Required action: Every line with "based" in it must be copied from the data.

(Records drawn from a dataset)
=== Section Start ===

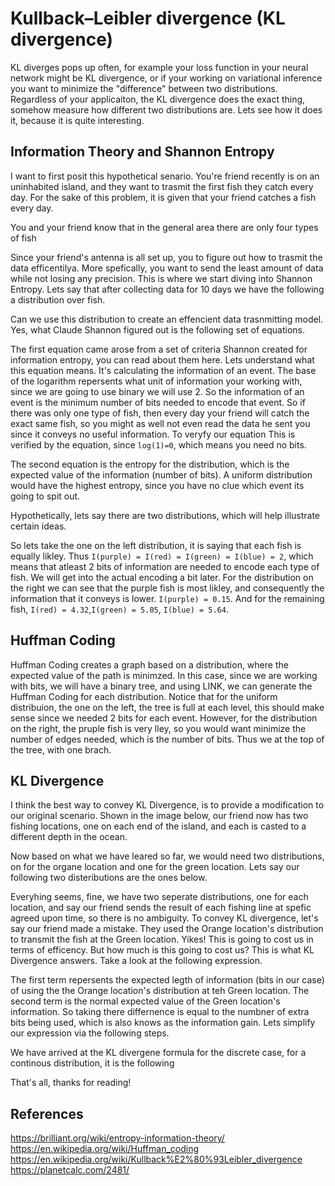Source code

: # Kullback–Leibler divergence (KL divergence)
KL diverges pops up often, for example your loss function in your neural network might be KL divergence, or if your working on variational inference you want to minimize the "difference" between two distributions. Regardless of your applicaiton, the KL divergence does the exact thing, somehow measure how different two distributions are. Lets see how it does it, because it is quite interesting. 

## Information Theory and Shannon Entropy
I want to first posit this hypothetical senario. You're friend recently is on an uninhabited island, and they want to trasmit the first fish they catch every day. For the sake of this problem, it is given that your friend catches a fish every day. <br /> 

You and your friend know that in the general area there are only four types of fish <br />

Since your friend's antenna is all set up, you to figure out how to trasmit the data efficentilya. More spefically, you want to send the least amount of data while not losing any precision. This is where we start diving into Shannon Entropy. Lets say that after collecting data for 10 days we have the following a distribution over fish. <br />

Can we use this distribution to create an effencient data trasnmitting model. Yes, what Claude Shannon figured out is the following set of equations. <br />

The first equation came arose from a set of criteria Shannon created for information entropy, you can read about them here. Lets understand what this equation means. It's calculating the information of an event. The base of the logarithm repersents what unit of information your working with, since we are going to use binary we will use 2. So the information of an event is the minimum number of bits needed to encode that event. So if there was only one type of fish, then every day your friend will catch the exact same fish, so you might as well not even read the data he sent you since it conveys no useful information. To veryfy our equation This is verified by the equation, since `log(1)=0`, which means you need no bits. <br />

The second equation is the entropy for the distribution, which is the expected value of the information (number of bits). A uniform distribution would have the highest entropy, since you have no clue which event its going to spit out. <br />

Hypothetically, lets say there are two distributions, which will help illustrate certain ideas. 

So lets take the one on the left distribution, it is saying that each fish is equally likley. Thus `I(purple) = I(red) = I(green) = I(blue) = 2`, which means that atleast 2 bits of information are needed to encode each type of fish. We will get into the actual encoding a bit later. For the distribution on the right we can see that the purple fish is most likley, and consequently the information that it conveys is lower. `I(purple) = 0.15`. And for the remaining fish, `I(red) = 4.32`,`I(green) = 5.05`, `I(blue) = 5.64`. 

## Huffman Coding

Huffman Coding creates a graph based on a distribution, where the expected value of the path is minimzed. In this case, since we are working with bits, we will have a binary tree, and using LINK, we can generate the Huffman Coding for each distribution. Notice that for the uniform distribuion, the one on the left, the tree is full at each level, this should make sense since we needed 2 bits for each event. However, for the distribution on the right, the pruple fish is very lley, so you would want minimize the number of edges needed, which is the number of bits. Thus we at the top of the tree, with one brach. 

## KL Divergence
I think the best way to convey KL Divergence, is to provide a modification to our original scenario. Shown in the image below, our friend now has two fishing locations, one on each end of the island, and each is casted to a different depth in the ocean. <br />

Now based on what we have leared so far, we would need two distributions, on for the organe location and one for the green location. Lets say our following two disteributions are the ones below. <br />

Everyhing seems, fine, we have two seperate distributions, one for each location, and say our friend sends the result of each fishing line at spefic agreed upon time, so there is no ambiguity. To convey KL divergence, let's say our friend made a mistake. They used the Orange location's distribution to transmit the fish at the Green location. Yikes! This is going to cost us in terms of efficency. But how much is this going to cost us? This is what KL Divergence answers. Take a look at the following expression. <br />

The first term repersents the expected legth of information (bits in our case) of using the the Orange location's distribution at teh Green location. The second term is the normal expected value of the Green location's information. So taking there differnence is equal to the numbner of extra bits being used, which is also knows as the information gain. Lets simplify our expression via the following steps. <br />

We have arrived at the KL divergene formula for the discrete case, for a continous distribution, it is the following <br />

That's all, thanks for reading!

## References
https://brilliant.org/wiki/entropy-information-theory/ <br />
https://en.wikipedia.org/wiki/Huffman_coding <br />
https://en.wikipedia.org/wiki/Kullback%E2%80%93Leibler_divergence <br />
https://planetcalc.com/2481/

=== Section End ===

The completed task:
Huffman Coding creates a graph based on a distribution, where the expected value of the path is minimzed. In this case, since we are working with bits, we will have a binary tree, and using LINK, we can generate the Huffman Coding for each distribution. Notice that for the uniform distribuion, the one on the left, the tree is full at each level, this should make sense since we needed 2 bits for each event. However, for the distribution on the right, the pruple fish is very lley, so you would want minimize the number of edges needed, which is the number of bits. Thus we at the top of the tree, with one brach. 
Now based on what we have leared so far, we would need two distributions, on for the organe location and one for the green location. Lets say our following two disteributions are the ones below. <br />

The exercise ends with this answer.